- [EXERCISE OBJECTIVE]
A single number is the answer: how many lines of the data hold "correlation"?

Dataset records
========

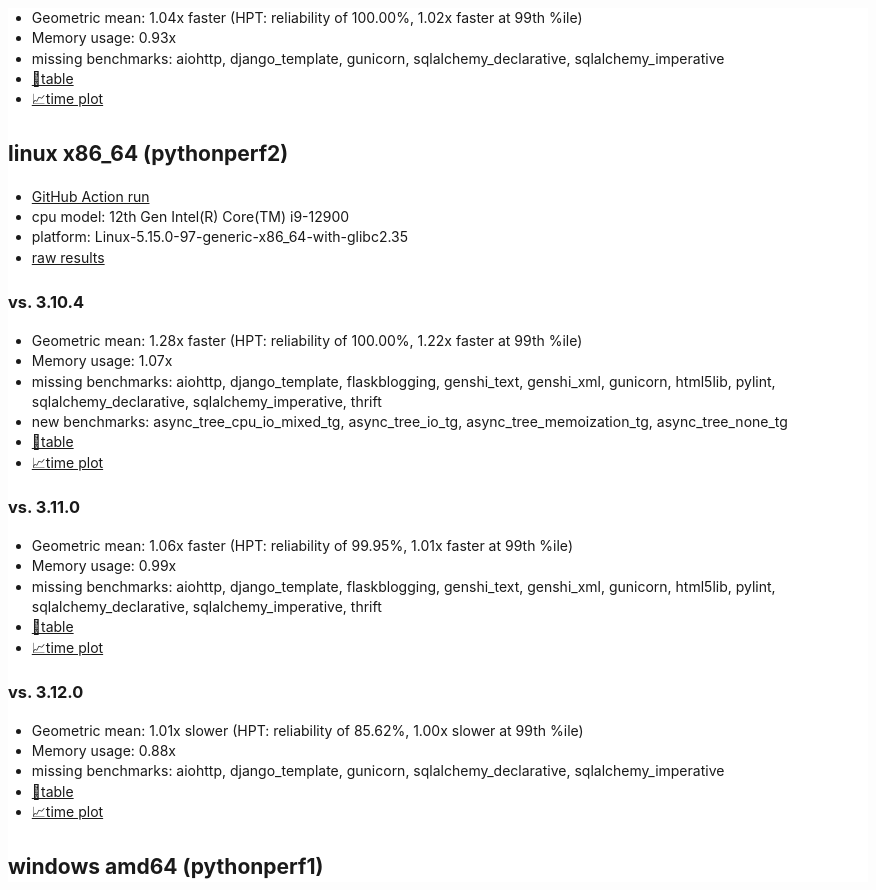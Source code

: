 - Geometric mean: 1.04x faster (HPT: reliability of 100.00%, 1.02x faster at 99th %ile)
- Memory usage: 0.93x
- missing benchmarks: aiohttp, django_template, gunicorn, sqlalchemy_declarative, sqlalchemy_imperative
- [📄table](bm-20240303-linux-x86_64-python-d1fd0606591e1258eb08-3.13.0a4%2B-d1fd060-vs-3.12.0.md)
- [📈time plot](bm-20240303-linux-x86_64-python-d1fd0606591e1258eb08-3.13.0a4%2B-d1fd060-vs-3.12.0.png)

## linux x86_64 (pythonperf2)

- [GitHub Action run](https://github.com/faster-cpython/benchmarking/actions/runs/8126244758)
- cpu model: 12th Gen Intel(R) Core(TM) i9-12900
- platform: Linux-5.15.0-97-generic-x86_64-with-glibc2.35
- [raw results](bm-20240303-pythonperf2-x86_64-python-d1fd0606591e1258eb08-3.13.0a4%2B-d1fd060.json)

### vs. 3.10.4

- Geometric mean: 1.28x faster (HPT: reliability of 100.00%, 1.22x faster at 99th %ile)
- Memory usage: 1.07x
- missing benchmarks: aiohttp, django_template, flaskblogging, genshi_text, genshi_xml, gunicorn, html5lib, pylint, sqlalchemy_declarative, sqlalchemy_imperative, thrift
- new benchmarks: async_tree_cpu_io_mixed_tg, async_tree_io_tg, async_tree_memoization_tg, async_tree_none_tg
- [📄table](bm-20240303-pythonperf2-x86_64-python-d1fd0606591e1258eb08-3.13.0a4%2B-d1fd060-vs-3.10.4.md)
- [📈time plot](bm-20240303-pythonperf2-x86_64-python-d1fd0606591e1258eb08-3.13.0a4%2B-d1fd060-vs-3.10.4.png)

### vs. 3.11.0

- Geometric mean: 1.06x faster (HPT: reliability of 99.95%, 1.01x faster at 99th %ile)
- Memory usage: 0.99x
- missing benchmarks: aiohttp, django_template, flaskblogging, genshi_text, genshi_xml, gunicorn, html5lib, pylint, sqlalchemy_declarative, sqlalchemy_imperative, thrift
- [📄table](bm-20240303-pythonperf2-x86_64-python-d1fd0606591e1258eb08-3.13.0a4%2B-d1fd060-vs-3.11.0.md)
- [📈time plot](bm-20240303-pythonperf2-x86_64-python-d1fd0606591e1258eb08-3.13.0a4%2B-d1fd060-vs-3.11.0.png)

### vs. 3.12.0

- Geometric mean: 1.01x slower (HPT: reliability of 85.62%, 1.00x slower at 99th %ile)
- Memory usage: 0.88x
- missing benchmarks: aiohttp, django_template, gunicorn, sqlalchemy_declarative, sqlalchemy_imperative
- [📄table](bm-20240303-pythonperf2-x86_64-python-d1fd0606591e1258eb08-3.13.0a4%2B-d1fd060-vs-3.12.0.md)
- [📈time plot](bm-20240303-pythonperf2-x86_64-python-d1fd0606591e1258eb08-3.13.0a4%2B-d1fd060-vs-3.12.0.png)

## windows amd64 (pythonperf1)

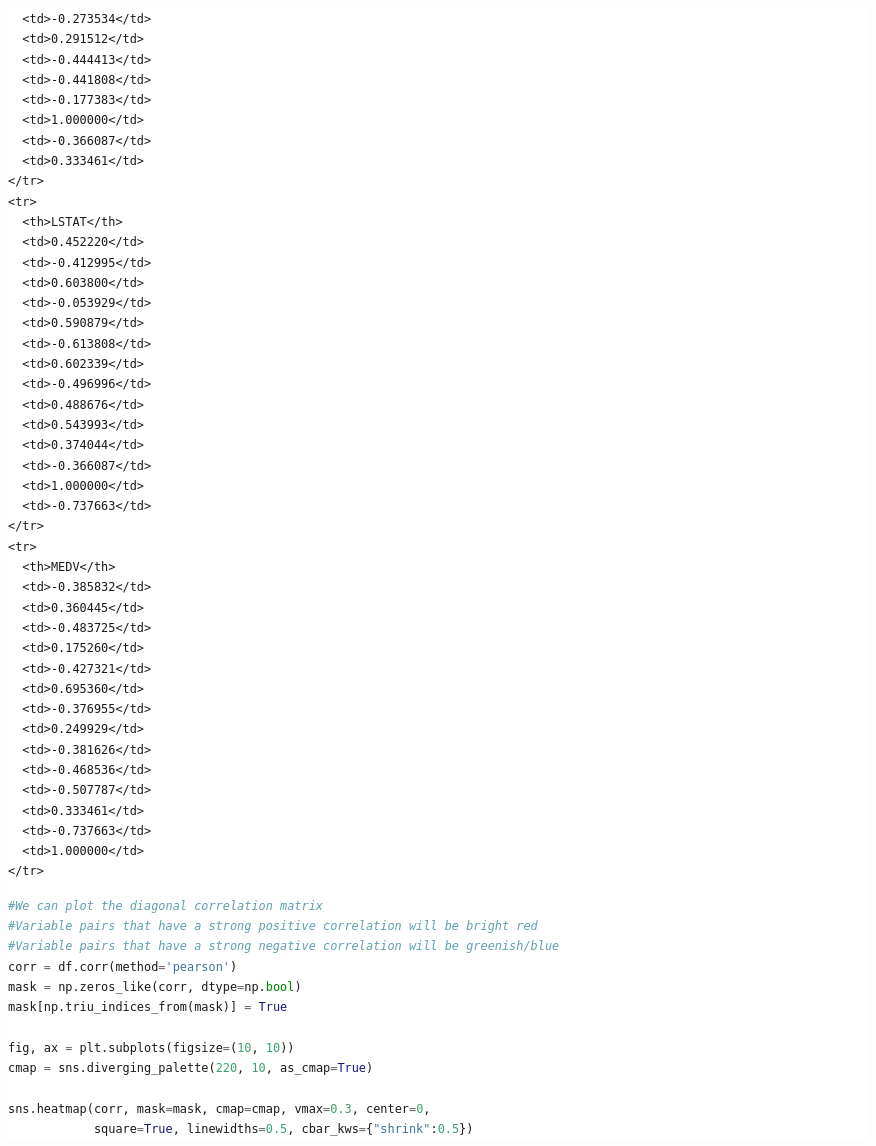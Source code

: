       <td>-0.273534</td>
      <td>0.291512</td>
      <td>-0.444413</td>
      <td>-0.441808</td>
      <td>-0.177383</td>
      <td>1.000000</td>
      <td>-0.366087</td>
      <td>0.333461</td>
    </tr>
    <tr>
      <th>LSTAT</th>
      <td>0.452220</td>
      <td>-0.412995</td>
      <td>0.603800</td>
      <td>-0.053929</td>
      <td>0.590879</td>
      <td>-0.613808</td>
      <td>0.602339</td>
      <td>-0.496996</td>
      <td>0.488676</td>
      <td>0.543993</td>
      <td>0.374044</td>
      <td>-0.366087</td>
      <td>1.000000</td>
      <td>-0.737663</td>
    </tr>
    <tr>
      <th>MEDV</th>
      <td>-0.385832</td>
      <td>0.360445</td>
      <td>-0.483725</td>
      <td>0.175260</td>
      <td>-0.427321</td>
      <td>0.695360</td>
      <td>-0.376955</td>
      <td>0.249929</td>
      <td>-0.381626</td>
      <td>-0.468536</td>
      <td>-0.507787</td>
      <td>0.333461</td>
      <td>-0.737663</td>
      <td>1.000000</td>
    </tr>
  </tbody>
</table>
</div>




```python
#We can plot the diagonal correlation matrix
#Variable pairs that have a strong positive correlation will be bright red
#Variable pairs that have a strong negative correlation will be greenish/blue
corr = df.corr(method='pearson')
mask = np.zeros_like(corr, dtype=np.bool)
mask[np.triu_indices_from(mask)] = True

fig, ax = plt.subplots(figsize=(10, 10))
cmap = sns.diverging_palette(220, 10, as_cmap=True)

sns.heatmap(corr, mask=mask, cmap=cmap, vmax=0.3, center=0,
            square=True, linewidths=0.5, cbar_kws={"shrink":0.5})
```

========

- [EXERCISE SOLUTION]
3